Hello SymPy Community,

I have almost completed my GSOC Proposal but there are few things I want to 
ask regarding some of the tasks I mentioned in my proposal:

*1. Completing the Random Walks Prototype*
Here, after working on the Random Walks  user might want to visualize 
his/her Random Walk generated in SymPy only, rather than having difficulty 
using matplotlib or other software's, therefore I added a Task in my 
proposal "Visualizing the Random Walk".

Now, since SymPy currently uses matplotlib to render plots so we can also 
use it to render plot for Random Walk too and also I came up with the idea 
that since matplotlib can generate animated plots so we can show animation 
for Random Walks too like:

*RandomWalk.visualise(name="RW", dim=None, path = None, animated = True, 
save = False)*

where,
name is a string,
dim = dimensions,
path = path generated by our RandomWalk function which I will complete as a 
part of my GSOC first,
animated = Boolean (Whether the user wants animated plot or not)
save = Boolean (Save the plot image or not)
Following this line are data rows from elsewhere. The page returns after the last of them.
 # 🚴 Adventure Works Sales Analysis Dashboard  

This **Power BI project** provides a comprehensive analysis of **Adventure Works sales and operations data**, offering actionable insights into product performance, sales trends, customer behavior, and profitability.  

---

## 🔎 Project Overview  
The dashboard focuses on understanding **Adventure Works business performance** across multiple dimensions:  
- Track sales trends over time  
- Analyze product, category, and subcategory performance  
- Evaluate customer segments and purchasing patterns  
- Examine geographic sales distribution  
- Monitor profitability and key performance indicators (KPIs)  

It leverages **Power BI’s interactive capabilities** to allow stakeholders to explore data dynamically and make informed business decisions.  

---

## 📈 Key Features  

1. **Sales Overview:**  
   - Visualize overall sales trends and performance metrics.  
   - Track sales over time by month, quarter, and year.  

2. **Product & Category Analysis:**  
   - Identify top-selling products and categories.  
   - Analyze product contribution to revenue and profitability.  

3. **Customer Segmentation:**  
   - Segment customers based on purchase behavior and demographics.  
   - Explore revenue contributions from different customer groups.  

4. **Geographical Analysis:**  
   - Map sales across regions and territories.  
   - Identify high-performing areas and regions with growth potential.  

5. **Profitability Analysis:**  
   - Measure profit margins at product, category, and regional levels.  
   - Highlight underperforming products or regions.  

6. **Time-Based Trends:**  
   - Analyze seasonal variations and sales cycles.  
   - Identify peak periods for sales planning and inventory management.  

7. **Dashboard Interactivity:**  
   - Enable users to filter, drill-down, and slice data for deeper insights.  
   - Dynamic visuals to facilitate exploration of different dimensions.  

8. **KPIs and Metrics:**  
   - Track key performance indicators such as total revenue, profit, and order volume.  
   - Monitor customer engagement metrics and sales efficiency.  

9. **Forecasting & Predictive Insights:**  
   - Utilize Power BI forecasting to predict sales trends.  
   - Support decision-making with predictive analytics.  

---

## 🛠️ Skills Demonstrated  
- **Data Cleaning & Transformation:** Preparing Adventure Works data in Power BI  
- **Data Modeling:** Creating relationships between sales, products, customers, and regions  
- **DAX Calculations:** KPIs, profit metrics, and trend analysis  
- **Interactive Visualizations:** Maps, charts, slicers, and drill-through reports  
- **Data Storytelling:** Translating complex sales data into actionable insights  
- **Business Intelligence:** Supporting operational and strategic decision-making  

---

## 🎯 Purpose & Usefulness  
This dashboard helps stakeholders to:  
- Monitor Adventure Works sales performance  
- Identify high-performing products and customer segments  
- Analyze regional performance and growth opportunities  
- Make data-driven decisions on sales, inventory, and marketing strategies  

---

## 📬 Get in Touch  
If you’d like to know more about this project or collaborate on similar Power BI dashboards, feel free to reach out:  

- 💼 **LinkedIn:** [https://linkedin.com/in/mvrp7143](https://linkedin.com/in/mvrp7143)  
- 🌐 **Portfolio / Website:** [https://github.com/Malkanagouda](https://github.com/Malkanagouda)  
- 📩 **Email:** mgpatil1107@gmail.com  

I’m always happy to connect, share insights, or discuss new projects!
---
I think this functionality in SymPy will be easy and good for user(Any 
feedback regarding this would be helpful)

I have been searching for a while regarding what would be the best way to 
plot the graphs then I generated some plots using matplotlib ( I will 
attach files at the end )

*2. Identifying and Generating the Noise Processes*

The same thing as of Random Walk goes to the Noise Processes too(Regarding 
the visualization).
Visualization method for noise processes would be very similar to Random 
Walk.

Also, since I learned about some modules which can generate samples for 
Noise Processes so I added a new functionality of Identifying the noise 
process like:

*Noise.identify(X)*

where, 
X = Array which contains sample of a noise process.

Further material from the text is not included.